(Exercise instructions):
Below are the entries. Set down exactly the line containing "不健康診断されてくる。" and each line after it.

[Dataset excerpts]
::::

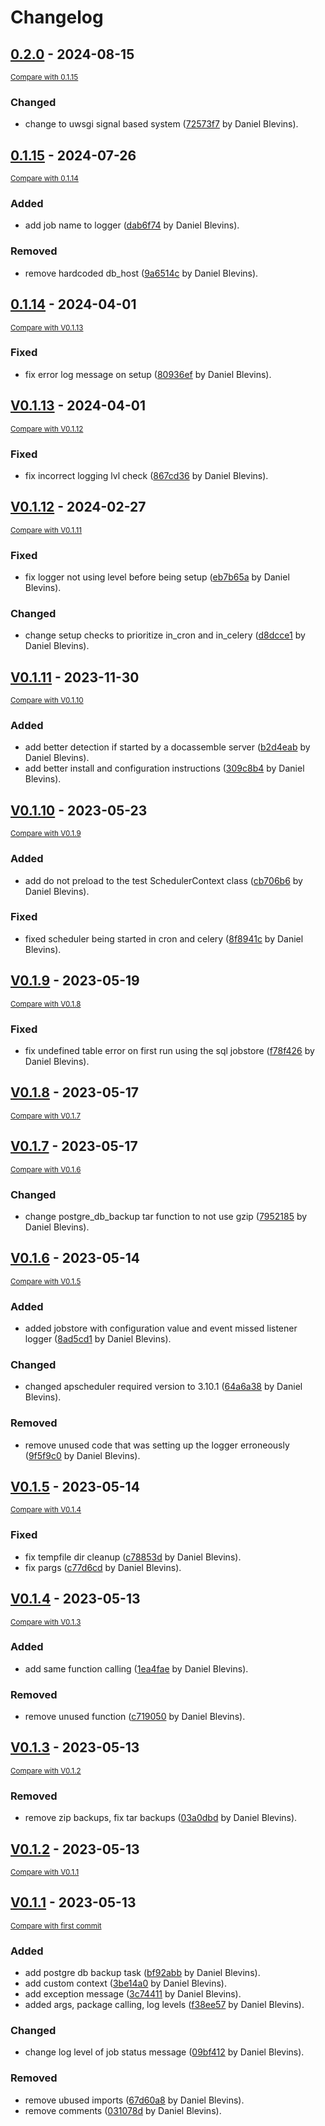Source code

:# Changelog

<!-- insertion marker -->
## [0.2.0](https://github.com/dblevin1/docassemble-Scheduler/releases/tag/0.2.0) - 2024-08-15

<small>[Compare with 0.1.15](https://github.com/dblevin1/docassemble-Scheduler/compare/0.1.15...0.2.0)</small>

### Changed

- change to uwsgi signal based system ([72573f7](https://github.com/dblevin1/docassemble-Scheduler/commit/72573f763f8a2bcddb9e75966a79b1d6fcf6c79f) by Daniel Blevins).

## [0.1.15](https://github.com/dblevin1/docassemble-Scheduler/releases/tag/0.1.15) - 2024-07-26

<small>[Compare with 0.1.14](https://github.com/dblevin1/docassemble-Scheduler/compare/0.1.14...0.1.15)</small>

### Added

- add job name to logger ([dab6f74](https://github.com/dblevin1/docassemble-Scheduler/commit/dab6f7402188876267a1ce26f4cdd8513f082e6a) by Daniel Blevins).

### Removed

- remove hardcoded db_host ([9a6514c](https://github.com/dblevin1/docassemble-Scheduler/commit/9a6514c45f1de181be089632c7d7aabcfe2d02e6) by Daniel Blevins).

## [0.1.14](https://github.com/dblevin1/docassemble-Scheduler/releases/tag/0.1.14) - 2024-04-01

<small>[Compare with V0.1.13](https://github.com/dblevin1/docassemble-Scheduler/compare/V0.1.13...0.1.14)</small>

### Fixed

- fix error log message on setup ([80936ef](https://github.com/dblevin1/docassemble-Scheduler/commit/80936ef3b85e504714070d27a8943f91c1b214c4) by Daniel Blevins).

## [V0.1.13](https://github.com/dblevin1/docassemble-Scheduler/releases/tag/V0.1.13) - 2024-04-01

<small>[Compare with V0.1.12](https://github.com/dblevin1/docassemble-Scheduler/compare/V0.1.12...V0.1.13)</small>

### Fixed

- fix incorrect logging lvl check ([867cd36](https://github.com/dblevin1/docassemble-Scheduler/commit/867cd36d05fac5d4028f895e0eabd49dfcca6d97) by Daniel Blevins).

## [V0.1.12](https://github.com/dblevin1/docassemble-Scheduler/releases/tag/V0.1.12) - 2024-02-27

<small>[Compare with V0.1.11](https://github.com/dblevin1/docassemble-Scheduler/compare/V0.1.11...V0.1.12)</small>

### Fixed

- fix logger not using level before being setup ([eb7b65a](https://github.com/dblevin1/docassemble-Scheduler/commit/eb7b65ae32b7e21ca3e75de83075635ce71de244) by Daniel Blevins).

### Changed

- change setup checks to prioritize in_cron and in_celery ([d8dcce1](https://github.com/dblevin1/docassemble-Scheduler/commit/d8dcce102a6dfc5481e61ee286a65d4f04d026db) by Daniel Blevins).

## [V0.1.11](https://github.com/dblevin1/docassemble-Scheduler/releases/tag/V0.1.11) - 2023-11-30

<small>[Compare with V0.1.10](https://github.com/dblevin1/docassemble-Scheduler/compare/V0.1.10...V0.1.11)</small>

### Added

- add better detection if started by a docassemble server ([b2d4eab](https://github.com/dblevin1/docassemble-Scheduler/commit/b2d4eab12a80545a08c81e7cb6176c604910db85) by Daniel Blevins).
- add better install and configuration instructions ([309c8b4](https://github.com/dblevin1/docassemble-Scheduler/commit/309c8b4067adda133d863a20378c35877b956aeb) by Daniel Blevins).

## [V0.1.10](https://github.com/dblevin1/docassemble-Scheduler/releases/tag/V0.1.10) - 2023-05-23

<small>[Compare with V0.1.9](https://github.com/dblevin1/docassemble-Scheduler/compare/V0.1.9...V0.1.10)</small>

### Added

- add do not preload to the test SchedulerContext class ([cb706b6](https://github.com/dblevin1/docassemble-Scheduler/commit/cb706b62a1a64eb229dbd093685c51f77afdf975) by Daniel Blevins).

### Fixed

- fixed scheduler being started in cron and celery ([8f8941c](https://github.com/dblevin1/docassemble-Scheduler/commit/8f8941c553eb62a631ecb32100a83315f222f24d) by Daniel Blevins).

## [V0.1.9](https://github.com/dblevin1/docassemble-Scheduler/releases/tag/V0.1.9) - 2023-05-19

<small>[Compare with V0.1.8](https://github.com/dblevin1/docassemble-Scheduler/compare/V0.1.8...V0.1.9)</small>

### Fixed

- fix undefined table error on first run using the sql jobstore ([f78f426](https://github.com/dblevin1/docassemble-Scheduler/commit/f78f426c65caaa55836aabe41de7782fa7500bdf) by Daniel Blevins).

## [V0.1.8](https://github.com/dblevin1/docassemble-Scheduler/releases/tag/V0.1.8) - 2023-05-17

<small>[Compare with V0.1.7](https://github.com/dblevin1/docassemble-Scheduler/compare/V0.1.7...V0.1.8)</small>

## [V0.1.7](https://github.com/dblevin1/docassemble-Scheduler/releases/tag/V0.1.7) - 2023-05-17

<small>[Compare with V0.1.6](https://github.com/dblevin1/docassemble-Scheduler/compare/V0.1.6...V0.1.7)</small>

### Changed

- change postgre_db_backup tar function to not use gzip ([7952185](https://github.com/dblevin1/docassemble-Scheduler/commit/7952185b339bb02ea41cc17d499896445b120ce7) by Daniel Blevins).

## [V0.1.6](https://github.com/dblevin1/docassemble-Scheduler/releases/tag/V0.1.6) - 2023-05-14

<small>[Compare with V0.1.5](https://github.com/dblevin1/docassemble-Scheduler/compare/V0.1.5...V0.1.6)</small>

### Added

- added jobstore with configuration value and event missed listener logger ([8ad5cd1](https://github.com/dblevin1/docassemble-Scheduler/commit/8ad5cd1add8c3bcb59800371768b758aa76a1aed) by Daniel Blevins).

### Changed

- changed apscheduler required version to 3.10.1 ([64a6a38](https://github.com/dblevin1/docassemble-Scheduler/commit/64a6a3893c3c42874d58622e62887c872b166919) by Daniel Blevins).

### Removed

- remove unused code that was setting up the logger erroneously ([9f5f9c0](https://github.com/dblevin1/docassemble-Scheduler/commit/9f5f9c05c39c916f0373cf79a7240fca70119bc6) by Daniel Blevins).

## [V0.1.5](https://github.com/dblevin1/docassemble-Scheduler/releases/tag/V0.1.5) - 2023-05-14

<small>[Compare with V0.1.4](https://github.com/dblevin1/docassemble-Scheduler/compare/V0.1.4...V0.1.5)</small>

### Fixed

- fix tempfile dir cleanup ([c78853d](https://github.com/dblevin1/docassemble-Scheduler/commit/c78853dae2c4d34b5205659b538a5793b5e41ef5) by Daniel Blevins).
- fix pargs ([c77d6cd](https://github.com/dblevin1/docassemble-Scheduler/commit/c77d6cd3e7d00dc99a9aaa7e276379fabc350950) by Daniel Blevins).

## [V0.1.4](https://github.com/dblevin1/docassemble-Scheduler/releases/tag/V0.1.4) - 2023-05-13

<small>[Compare with V0.1.3](https://github.com/dblevin1/docassemble-Scheduler/compare/V0.1.3...V0.1.4)</small>

### Added

- add same function calling ([1ea4fae](https://github.com/dblevin1/docassemble-Scheduler/commit/1ea4faebc572df7edd105efc0ba30b2ab830f57c) by Daniel Blevins).

### Removed

- remove unused function ([c719050](https://github.com/dblevin1/docassemble-Scheduler/commit/c719050a35e700825ae7b1c75792290878de150a) by Daniel Blevins).

## [V0.1.3](https://github.com/dblevin1/docassemble-Scheduler/releases/tag/V0.1.3) - 2023-05-13

<small>[Compare with V0.1.2](https://github.com/dblevin1/docassemble-Scheduler/compare/V0.1.2...V0.1.3)</small>

### Removed

- remove zip backups, fix tar backups ([03a0dbd](https://github.com/dblevin1/docassemble-Scheduler/commit/03a0dbd75650cc9f7fb4747191f54e4c35f83e9d) by Daniel Blevins).

## [V0.1.2](https://github.com/dblevin1/docassemble-Scheduler/releases/tag/V0.1.2) - 2023-05-13

<small>[Compare with V0.1.1](https://github.com/dblevin1/docassemble-Scheduler/compare/V0.1.1...V0.1.2)</small>

## [V0.1.1](https://github.com/dblevin1/docassemble-Scheduler/releases/tag/V0.1.1) - 2023-05-13

<small>[Compare with first commit](https://github.com/dblevin1/docassemble-Scheduler/compare/eba18a912d2de72f2e748d82122b3504e661a2da...V0.1.1)</small>

### Added

- add postgre db backup task ([bf92abb](https://github.com/dblevin1/docassemble-Scheduler/commit/bf92abbe45f7b6b5edebc75992efb94a0a62271a) by Daniel Blevins).
- add custom context ([3be14a0](https://github.com/dblevin1/docassemble-Scheduler/commit/3be14a0a4b8a85ebafda2fa9ad2b735664d17243) by Daniel Blevins).
- add exception message ([3c74411](https://github.com/dblevin1/docassemble-Scheduler/commit/3c74411c01f3b8f372891f1fcd129e2254594f4e) by Daniel Blevins).
- added args, package calling, log levels ([f38ee57](https://github.com/dblevin1/docassemble-Scheduler/commit/f38ee57f1e71857e8912441f003e7aa30025bcf3) by Daniel Blevins).

### Changed

- change log level of job status message ([09bf412](https://github.com/dblevin1/docassemble-Scheduler/commit/09bf4124c853bafe592fd66ca635407410bc49cf) by Daniel Blevins).

### Removed

- remove ubused imports ([67d60a8](https://github.com/dblevin1/docassemble-Scheduler/commit/67d60a8bf8dff7da18e20678b9407c44b3876c75) by Daniel Blevins).
- remove comments ([031078d](https://github.com/dblevin1/docassemble-Scheduler/commit/031078d0201bad9677a1161dec6d36bc9dab3b10) by Daniel Blevins).
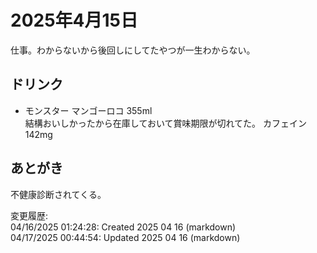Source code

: # 2025年4月15日

仕事。わからないから後回しにしてたやつが一生わからない。

## ドリンク

- モンスター マンゴーロコ 355ml  
結構おいしかったから在庫しておいて賞味期限が切れてた。
カフェイン142mg

## あとがき

不健康診断されてくる。

変更履歴:  
04/16/2025 01:24:28: Created 2025 04 16 (markdown)  
04/17/2025 00:44:54: Updated 2025 04 16 (markdown)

::::

(Answer for the task):
不健康診断されてくる。

変更履歴:  
04/16/2025 01:24:28: Created 2025 04 16 (markdown)  
04/17/2025 00:44:54: Updated 2025 04 16 (markdown)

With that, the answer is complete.